BRONZE_PATH = f"{BRONZE_BASE}/gtfs_static/{TODAY}"

# Create temporary directory for downloaded and extracted files
tmp_dir = tempfile.mkdtemp(prefix="gtfs_")
print(f"Temp dir: {tmp_dir}")

try:
    print("Downloading GTFS zip …")
    z = zipfile.ZipFile(io.BytesIO(requests.get(GTFS_URL, timeout=30).content))

    for name in z.namelist():
        if not name.endswith(".txt"):
            continue        # Skip non-text files
        print(f"Processing {name} …")

        # Extract file locally
        local_file = os.path.join(tmp_dir, name)
        os.makedirs(os.path.dirname(local_file), exist_ok=True)
        with z.open(name) as src, open(local_file, "wb") as dst:
            dst.write(src.read())

        # Read into Spark DataFrame
        df = (spark.read
                .option("header", True)
                .csv(f"file://{local_file}"))

        # Write to Bronze layer as Delta table
        (df.write
           .format("delta")
           .mode("overwrite")
           .save(f"{BRONZE_PATH}/{name.replace('.txt','')}"))

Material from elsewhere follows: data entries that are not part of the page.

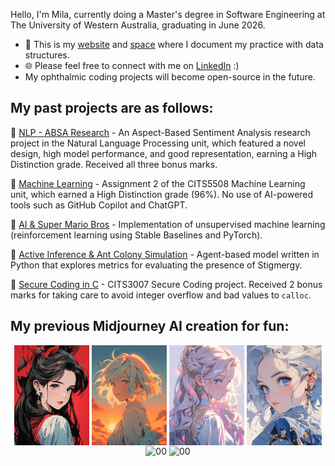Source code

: <!--
**milanaveed/milanaveed** is a ✨ _special_ ✨ repository because its `README.md` (this file) appears on your GitHub profile.

Here are some ideas to get you started:

- 🔭 I’m currently working on ...
- 🌱 I’m currently learning ...
- 👯 I’m looking to collaborate on ...
- 🤔 I’m looking for help with ...
- 💬 Ask me about ...
- 📫 How to reach me: ...
- 😄 Pronouns: ...
- ⚡ Fun fact: ...
-->

<!--
How to open preview in vscode: https://code.visualstudio.com/docs/languages/markdown#_markdown-preview
-->

Hello, I'm Mila, currently doing a Master's degree in Software Engineering at The University of Western Australia, graduating in June 2026.

-   🔗 This is my [website](https://littledatastructure.netlify.app/) and [space](https://littledatastructure.quora.com/) where I document my practice with data structures.
-   🌐 Please feel free to connect with me on [LinkedIn](https://www.linkedin.com/in/milazhang00/) :)
-   My ophthalmic coding projects will become open-source in the future.

## My past projects are as follows:

📖 [NLP - ABSA Research](https://drive.google.com/file/d/1LDM0aTeyFniUW042YhCcsw_4O9wiMnvn/view?usp=sharing) - An Aspect-Based Sentiment Analysis research project in the Natural Language Processing unit, which featured a novel design, high model performance, and good representation, earning a High Distinction grade. Received all three bonus marks.

🤖 [Machine Learning](https://github.com/milanaveed/cits5508/blob/main/assignment2/assig2_22756463.ipynb) - Assignment 2 of the CITS5508 Machine Learning unit, which earned a High Distinction grade (96%). No use of AI-powered tools such as GitHub Copilot and ChatGPT.

🍄 [AI & Super Mario Bros](https://github.com/milanaveed/cits3001_project) - Implementation of unsupervised machine learning (reinforcement learning using Stable Baselines and PyTorch).

🐜 [Active Inference & Ant Colony Simulation](https://github.com/milanaveed/cits4403_project) - Agent-based model written in Python that explores metrics for evaluating the presence of Stigmergy.

🔐 [Secure Coding in C](https://github.com/milanaveed/cits3007_project) - CITS3007 Secure Coding project. Received 2 bonus marks for taking care to avoid integer overflow and bad values to `calloc`.

## My previous Midjourney AI creation for fun:

<!--
reference: https://github.com/jaywcjlove/jaywcjlove/blob/master/README.md?plain=1
-->
<div align='center'>
    <p style='display: inline_block'>
        <img align="center" alt="00" height="160" width="120" src="./images/aigc/02.png">
        <img align="center" alt="00" height="160" width="120" src="./images/aigc/01.png">
        <img align="center" alt="00" height="160" width="120" src="./images/aigc/06.png">
        <img align="center" alt="00" height="160" width="120" src="./images/aigc/03.png">
        <img align="center" alt="00" height="160" width="120" src="./images/aigc/05.png">
        <img align="center" alt="00" height="160" width="120" src="./images/aigc/04.png">
    </p>
</div>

    print("✓ GTFS static ingest complete")

finally:
    shutil.rmtree(tmp_dir, ignore_errors=True) # Clean up temp files


In [0]:
### Preview `stops` Table
# Show a few rows from Bronze/stops
spark.read.format("delta").load(f"{BRONZE_PATH}/stops").show(5)

In [0]:
### Preview Other GTFS Tables
# View 5 rows of 'routes' table
spark.read.format("delta").load(f"{BRONZE_PATH}/routes").show(5)

# View 'calendar' table
spark.read.format("delta").load(f"{BRONZE_PATH}/calendar").show(5)

# View 'trips' table
spark.read.format("delta").load(f"{BRONZE_PATH}/trips").show(5)


In [0]:
### Inspect Route Metadata
# Check key route attributes
# route_type defines the mode of transportation (bus, rail, etc.)
df_routes = spark.read.format("delta").load(f"{BRONZE_PATH}/routes")
df_routes.select("route_id", "route_short_name", "route_type").show(10)

In [0]:
spark.read.format("delta").load("dbfs:/bronze/gtfs_static/2025-05-21/stops").show(5)